§ **Required work**
If a line in the data holds "tests", copy that line out in full.

§ **Recorded data**
━━━━━━━━━━━━━━━━━━━━
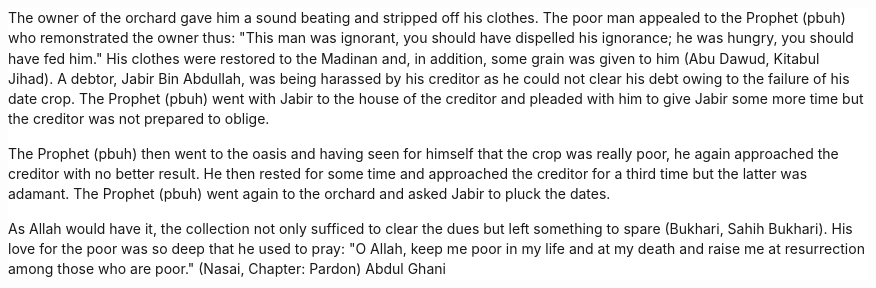 The owner of the orchard gave him a sound beating and stripped off his
clothes. The poor man appealed to the Prophet (pbuh) who remonstrated
the owner thus: "This man was ignorant, you should have dispelled his
ignorance; he was hungry, you should have fed him." His clothes were
restored to the Madinan and, in addition, some grain was given to him
(Abu Dawud, Kitabul Jihad). A debtor, Jabir Bin Abdullah, was being
harassed by his creditor as he could not clear his debt owing to the
failure of his date crop. The Prophet (pbuh) went with Jabir to the
house of the creditor and pleaded with him to give Jabir some more time
but the creditor was not prepared to oblige.

The Prophet (pbuh) then went to the oasis and having seen for himself
that the crop was really poor, he again approached the creditor with no
better result. He then rested for some time and approached the creditor
for a third time but the latter was adamant. The Prophet (pbuh) went
again to the orchard and asked Jabir to pluck the dates.

As Allah would have it, the collection not only sufficed to clear the
dues but left something to spare (Bukhari, Sahih Bukhari). His love for
the poor was so deep that he used to pray: "O Allah, keep me poor in my
life and at my death and raise me at resurrection among those who are
poor." (Nasai, Chapter: Pardon) Abdul Ghani


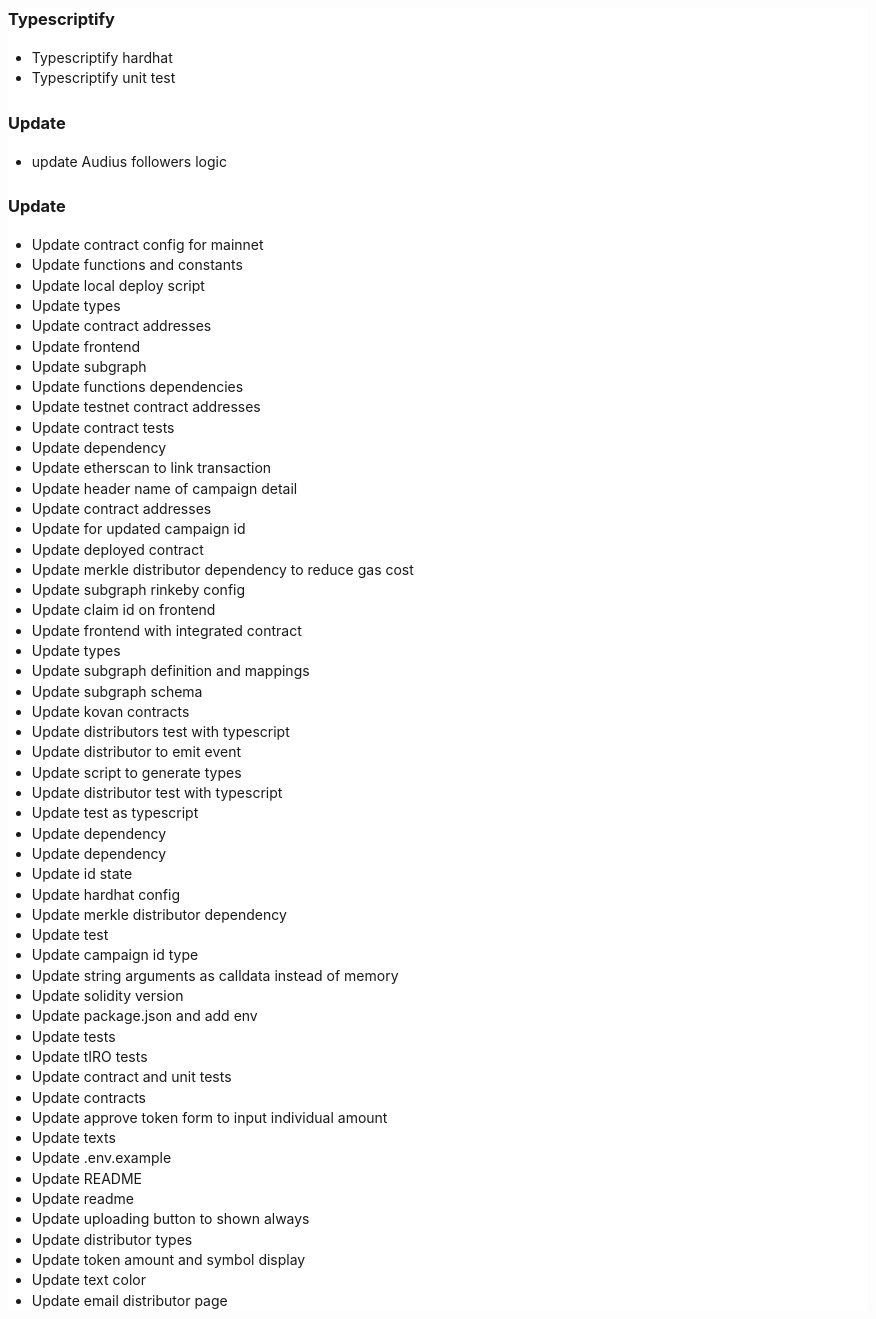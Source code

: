 ### Typescriptify

* Typescriptify hardhat
* Typescriptify unit test

### Update

* update Audius followers logic

### Update

* Update contract config for mainnet
* Update functions and constants
* Update local deploy script
* Update types
* Update contract addresses
* Update frontend
* Update subgraph
* Update functions dependencies
* Update testnet contract addresses
* Update contract tests
* Update dependency
* Update etherscan to link transaction
* Update header name of campaign detail
* Update contract addresses
* Update for updated campaign id
* Update deployed contract
* Update merkle distributor dependency to reduce gas cost
* Update subgraph rinkeby config
* Update claim id on frontend
* Update frontend with integrated contract
* Update types
* Update subgraph definition and mappings
* Update subgraph schema
* Update kovan contracts
* Update distributors test with typescript
* Update distributor to emit event
* Update script to generate types
* Update distributor test with typescript
* Update test as typescript
* Update dependency
* Update dependency
* Update id state
* Update hardhat config
* Update merkle distributor dependency
* Update test
* Update campaign id type
* Update string arguments as calldata instead of memory
* Update solidity version
* Update package.json and add env
* Update tests
* Update tIRO tests
* Update contract and unit tests
* Update contracts
* Update approve token form to input individual amount
* Update texts
* Update .env.example
* Update README
* Update readme
* Update uploading button to shown always
* Update distributor types
* Update token amount and symbol display
* Update text color
* Update email distributor page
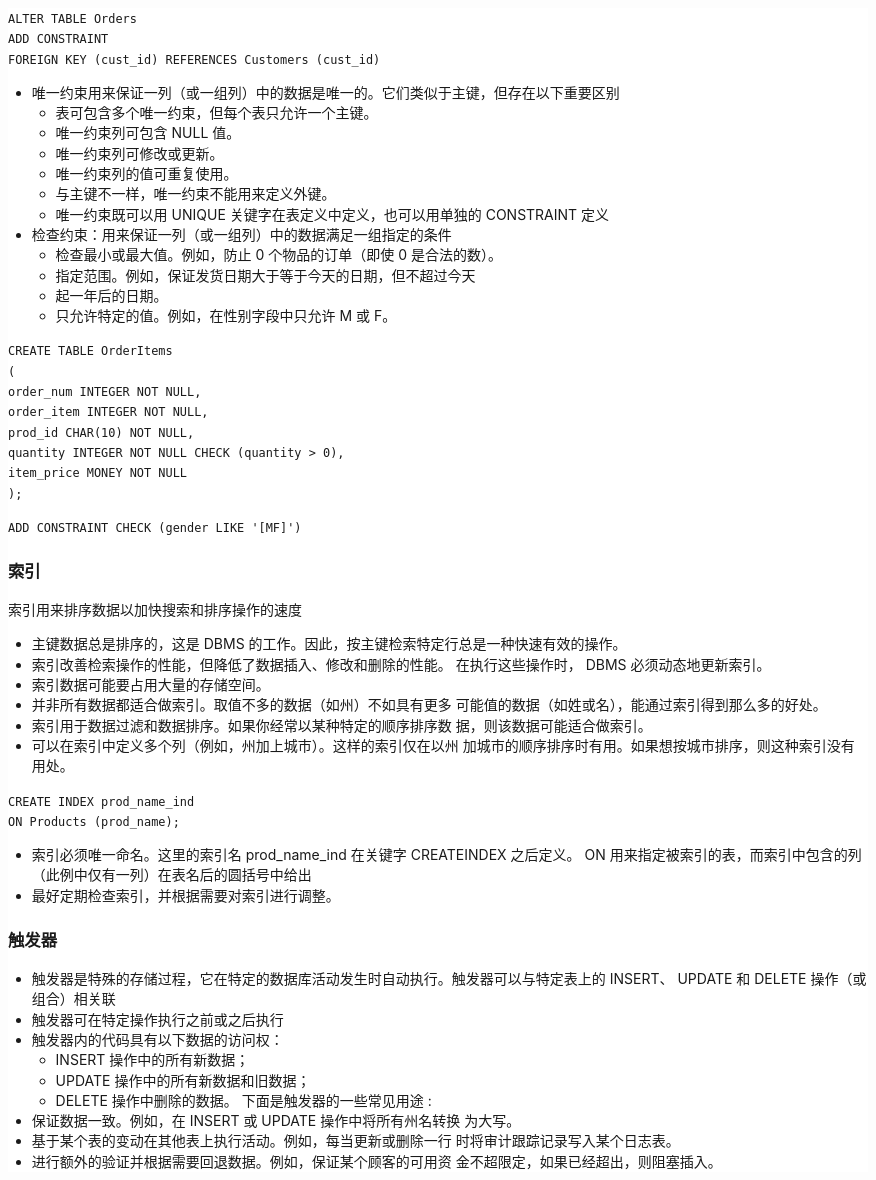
 ```
ALTER TABLE Orders
ADD CONSTRAINT
FOREIGN KEY (cust_id) REFERENCES Customers (cust_id)
```
- 唯一约束用来保证一列（或一组列）中的数据是唯一的。它们类似于主键，但存在以下重要区别
    - 表可包含多个唯一约束，但每个表只允许一个主键。
    - 唯一约束列可包含 NULL 值。
    - 唯一约束列可修改或更新。
    - 唯一约束列的值可重复使用。
    - 与主键不一样，唯一约束不能用来定义外键。
    - 唯一约束既可以用 UNIQUE 关键字在表定义中定义，也可以用单独的 CONSTRAINT 定义
- 检查约束：用来保证一列（或一组列）中的数据满足一组指定的条件
    -  检查最小或最大值。例如，防止 0 个物品的订单（即使 0 是合法的数）。
    -  指定范围。例如，保证发货日期大于等于今天的日期，但不超过今天
    - 起一年后的日期。
    -  只允许特定的值。例如，在性别字段中只允许 M 或 F。

```
CREATE TABLE OrderItems
(
order_num INTEGER NOT NULL,
order_item INTEGER NOT NULL,
prod_id CHAR(10) NOT NULL,
quantity INTEGER NOT NULL CHECK (quantity > 0),
item_price MONEY NOT NULL
);
```

```
ADD CONSTRAINT CHECK (gender LIKE '[MF]')
```
### 索引
索引用来排序数据以加快搜索和排序操作的速度
- 主键数据总是排序的，这是 DBMS 的工作。因此，按主键检索特定行总是一种快速有效的操作。
- 索引改善检索操作的性能，但降低了数据插入、修改和删除的性能。
在执行这些操作时， DBMS 必须动态地更新索引。
- 索引数据可能要占用大量的存储空间。
- 并非所有数据都适合做索引。取值不多的数据（如州）不如具有更多
可能值的数据（如姓或名），能通过索引得到那么多的好处。
- 索引用于数据过滤和数据排序。如果你经常以某种特定的顺序排序数
据，则该数据可能适合做索引。
- 可以在索引中定义多个列（例如，州加上城市）。这样的索引仅在以州
加城市的顺序排序时有用。如果想按城市排序，则这种索引没有用处。

```
CREATE INDEX prod_name_ind
ON Products (prod_name);
```
- 索引必须唯一命名。这里的索引名 prod_name_ind 在关键字 CREATEINDEX 之后定义。 ON 用来指定被索引的表，而索引中包含的列（此例中仅有一列）在表名后的圆括号中给出
- 最好定期检查索引，并根据需要对索引进行调整。

### 触发器
- 触发器是特殊的存储过程，它在特定的数据库活动发生时自动执行。触发器可以与特定表上的 INSERT、 UPDATE 和 DELETE 操作（或组合）相关联
- 触发器可在特定操作执行之前或之后执行
- 触发器内的代码具有以下数据的访问权：
    - INSERT 操作中的所有新数据；
    - UPDATE 操作中的所有新数据和旧数据；
    - DELETE 操作中删除的数据。
下面是触发器的一些常见用途 :
- 保证数据一致。例如，在 INSERT 或 UPDATE 操作中将所有州名转换
为大写。
- 基于某个表的变动在其他表上执行活动。例如，每当更新或删除一行
时将审计跟踪记录写入某个日志表。
- 进行额外的验证并根据需要回退数据。例如，保证某个顾客的可用资
金不超限定，如果已经超出，则阻塞插入。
━━━━━━━━━━━━━━━━━━━━
§ **Response area**
* Update contract tests
* Update tests
* Update tIRO tests
* Update contract and unit tests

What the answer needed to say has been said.